▸ **INSTRUCTIONS FOR THE TASK**
This task calls for copying every line of the records that includes the word "none".

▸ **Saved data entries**
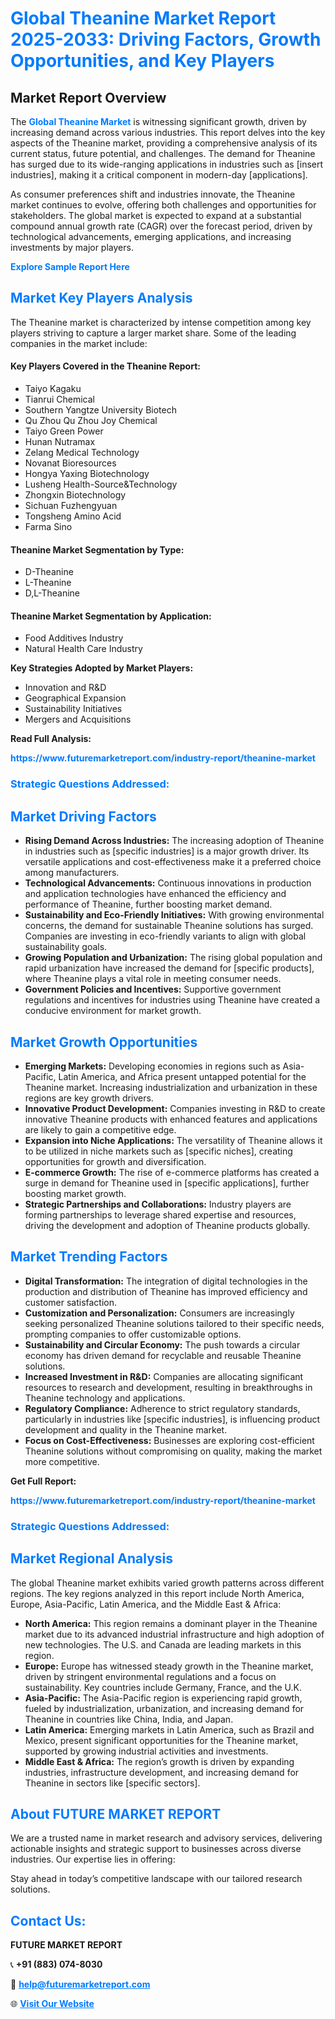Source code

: <h1 style="color: #007BFF;">Global Theanine Market Report 2025-2033: Driving Factors, Growth Opportunities, and Key Players</h1>

<section id="overview">
<h2>Market Report Overview</h2>
<p>The <a href="https://www.futuremarketreport.com/industry-report/theanine-market" style="color: #007BFF; text-decoration: none;"><strong>Global Theanine Market</strong></a> is witnessing significant growth, driven by increasing demand across various industries. This report delves into the key aspects of the Theanine market, providing a comprehensive analysis of its current status, future potential, and challenges. The demand for Theanine has surged due to its wide-ranging applications in industries such as [insert industries], making it a critical component in modern-day [applications].</p>
<p>As consumer preferences shift and industries innovate, the Theanine market continues to evolve, offering both challenges and opportunities for stakeholders. The global market is expected to expand at a substantial compound annual growth rate (CAGR) over the forecast period, driven by technological advancements, emerging applications, and increasing investments by major players.</p>
</section>

<section id="overview">
<p><a href="https://www.futuremarketreport.com/request-sample/reportId=30611" style="color: #007BFF; text-decoration: none;"><strong>Explore Sample Report Here</strong></a></p>
</section>

<section id="key-players">
<h2 style="color: #007BFF;">Market Key Players Analysis</h2>
<p>The Theanine market is characterized by intense competition among key players striving to capture a larger market share. Some of the leading companies in the market include:</p>
<h4>Key Players Covered in the Theanine Report:</h4>
<ul><li>Taiyo Kagaku</li><li>Tianrui Chemical</li><li>Southern Yangtze University Biotech</li><li>Qu Zhou Qu Zhou Joy Chemical</li><li>Taiyo Green Power</li><li>Hunan Nutramax</li><li>Zelang Medical Technology</li><li>Novanat Bioresources</li><li>Hongya Yaxing Biotechnology</li><li>Lusheng Health-Source&amp;Technology</li><li>Zhongxin Biotechnology</li><li>Sichuan Fuzhengyuan</li><li>Tongsheng Amino Acid</li><li>Farma Sino</li></ul>
<h4>Theanine Market Segmentation by Type:</h4>
<ul><li>D-Theanine</li><li>L-Theanine</li><li>D,L-Theanine</li></ul>

<h4>Theanine Market Segmentation by Application:</h4>
<ul><li>Food Additives Industry</li><li>Natural Health Care Industry</li></ul>
<p><strong>Key Strategies Adopted by Market Players:</strong></p>
<ul>
<li>Innovation and R&D</li>
<li>Geographical Expansion</li>
<li>Sustainability Initiatives</li>
<li>Mergers and Acquisitions</li>
</ul>
</section>

<section>
<p><strong>Read Full Analysis: </strong></p><a href="https://www.futuremarketreport.com/industry-report/theanine-market" style="color: #007BFF; text-decoration: none;"><strong>https://www.futuremarketreport.com/industry-report/theanine-market</strong></a>
<h3 style="color: #007BFF;">Strategic Questions Addressed:</h3>
</section>

<section id="driving-factors">
<h2 style="color: #007BFF;">Market Driving Factors</h2>
<ul>
<li><strong>Rising Demand Across Industries:</strong> The increasing adoption of Theanine in industries such as [specific industries] is a major growth driver. Its versatile applications and cost-effectiveness make it a preferred choice among manufacturers.</li>
<li><strong>Technological Advancements:</strong> Continuous innovations in production and application technologies have enhanced the efficiency and performance of Theanine, further boosting market demand.</li>
<li><strong>Sustainability and Eco-Friendly Initiatives:</strong> With growing environmental concerns, the demand for sustainable Theanine solutions has surged. Companies are investing in eco-friendly variants to align with global sustainability goals.</li>
<li><strong>Growing Population and Urbanization:</strong> The rising global population and rapid urbanization have increased the demand for [specific products], where Theanine plays a vital role in meeting consumer needs.</li>
<li><strong>Government Policies and Incentives:</strong> Supportive government regulations and incentives for industries using Theanine have created a conducive environment for market growth.</li>
</ul>
</section>

<section id="growth-opportunities">
<h2 style="color: #007BFF;">Market Growth Opportunities</h2>
<ul>
<li><strong>Emerging Markets:</strong> Developing economies in regions such as Asia-Pacific, Latin America, and Africa present untapped potential for the Theanine market. Increasing industrialization and urbanization in these regions are key growth drivers.</li>
<li><strong>Innovative Product Development:</strong> Companies investing in R&D to create innovative Theanine products with enhanced features and applications are likely to gain a competitive edge.</li>
<li><strong>Expansion into Niche Applications:</strong> The versatility of Theanine allows it to be utilized in niche markets such as [specific niches], creating opportunities for growth and diversification.</li>
<li><strong>E-commerce Growth:</strong> The rise of e-commerce platforms has created a surge in demand for Theanine used in [specific applications], further boosting market growth.</li>
<li><strong>Strategic Partnerships and Collaborations:</strong> Industry players are forming partnerships to leverage shared expertise and resources, driving the development and adoption of Theanine products globally.</li>
</ul>
</section>

<section id="trending-factors">
<h2 style="color: #007BFF;">Market Trending Factors</h2>
<ul>
<li><strong>Digital Transformation:</strong> The integration of digital technologies in the production and distribution of Theanine has improved efficiency and customer satisfaction.</li>
<li><strong>Customization and Personalization:</strong> Consumers are increasingly seeking personalized Theanine solutions tailored to their specific needs, prompting companies to offer customizable options.</li>
<li><strong>Sustainability and Circular Economy:</strong> The push towards a circular economy has driven demand for recyclable and reusable Theanine solutions.</li>
<li><strong>Increased Investment in R&D:</strong> Companies are allocating significant resources to research and development, resulting in breakthroughs in Theanine technology and applications.</li>
<li><strong>Regulatory Compliance:</strong> Adherence to strict regulatory standards, particularly in industries like [specific industries], is influencing product development and quality in the Theanine market.</li>
<li><strong>Focus on Cost-Effectiveness:</strong> Businesses are exploring cost-efficient Theanine solutions without compromising on quality, making the market more competitive.</li>
</ul>
</section>

<section>
<p><strong>Get Full Report: </strong></p><a href="https://www.futuremarketreport.com/industry-report/theanine-market" style="color: #007BFF; text-decoration: none;"><strong>https://www.futuremarketreport.com/industry-report/theanine-market</strong></a>
<h3 style="color: #007BFF;">Strategic Questions Addressed:</h3>
</section>


<section id="regional-analysis">
<h2 style="color: #007BFF;">Market Regional Analysis</h2>
<p>The global Theanine market exhibits varied growth patterns across different regions. The key regions analyzed in this report include North America, Europe, Asia-Pacific, Latin America, and the Middle East & Africa:</p>
<ul>
<li><strong>North America:</strong> This region remains a dominant player in the Theanine market due to its advanced industrial infrastructure and high adoption of new technologies. The U.S. and Canada are leading markets in this region.</li>
<li><strong>Europe:</strong> Europe has witnessed steady growth in the Theanine market, driven by stringent environmental regulations and a focus on sustainability. Key countries include Germany, France, and the U.K.</li>
<li><strong>Asia-Pacific:</strong> The Asia-Pacific region is experiencing rapid growth, fueled by industrialization, urbanization, and increasing demand for Theanine in countries like China, India, and Japan.</li>
<li><strong>Latin America:</strong> Emerging markets in Latin America, such as Brazil and Mexico, present significant opportunities for the Theanine market, supported by growing industrial activities and investments.</li>
<li><strong>Middle East & Africa:</strong> The region’s growth is driven by expanding industries, infrastructure development, and increasing demand for Theanine in sectors like [specific sectors].</li>
</ul>
</section>

<footer>
<h2 style="color: #007BFF;">About FUTURE MARKET REPORT</h2>
<p>We are a trusted name in market research and advisory services, delivering actionable insights and strategic support to businesses across diverse industries. Our expertise lies in offering:</p>

<p>Stay ahead in today’s competitive landscape with our tailored research solutions.</p>

<h2 style="color: #007BFF;">Contact Us:</h2>
<p><strong>FUTURE MARKET REPORT</strong></p>
<p>📞 <strong>+91 (883) 074-8030</strong></p>
<p>📧 <strong><a href="mailto:help@futuremarketreport.com" style="color: #007BFF;">help@futuremarketreport.com</a></strong></p>
<p>🌐 <strong><a href="https://www.futuremarketreport.com/" style="color: #007BFF;">Visit Our Website</a></strong></p>
</footer>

▸ **COMPLETED EXERCISE**
<p>The <a href="https://www.futuremarketreport.com/industry-report/theanine-market" style="color: #007BFF; text-decoration: none;"><strong>Global Theanine Market</strong></a> is witnessing significant growth, driven by increasing demand across various industries. This report delves into the key aspects of the Theanine market, providing a comprehensive analysis of its current status, future potential, and challenges. The demand for Theanine has surged due to its wide-ranging applications in industries such as [insert industries], making it a critical component in modern-day [applications].</p>
<p><a href="https://www.futuremarketreport.com/request-sample/reportId=30611" style="color: #007BFF; text-decoration: none;"><strong>Explore Sample Report Here</strong></a></p>
<p><strong>Read Full Analysis: </strong></p><a href="https://www.futuremarketreport.com/industry-report/theanine-market" style="color: #007BFF; text-decoration: none;"><strong>https://www.futuremarketreport.com/industry-report/theanine-market</strong></a>
<p><strong>Get Full Report: </strong></p><a href="https://www.futuremarketreport.com/industry-report/theanine-market" style="color: #007BFF; text-decoration: none;"><strong>https://www.futuremarketreport.com/industry-report/theanine-market</strong></a>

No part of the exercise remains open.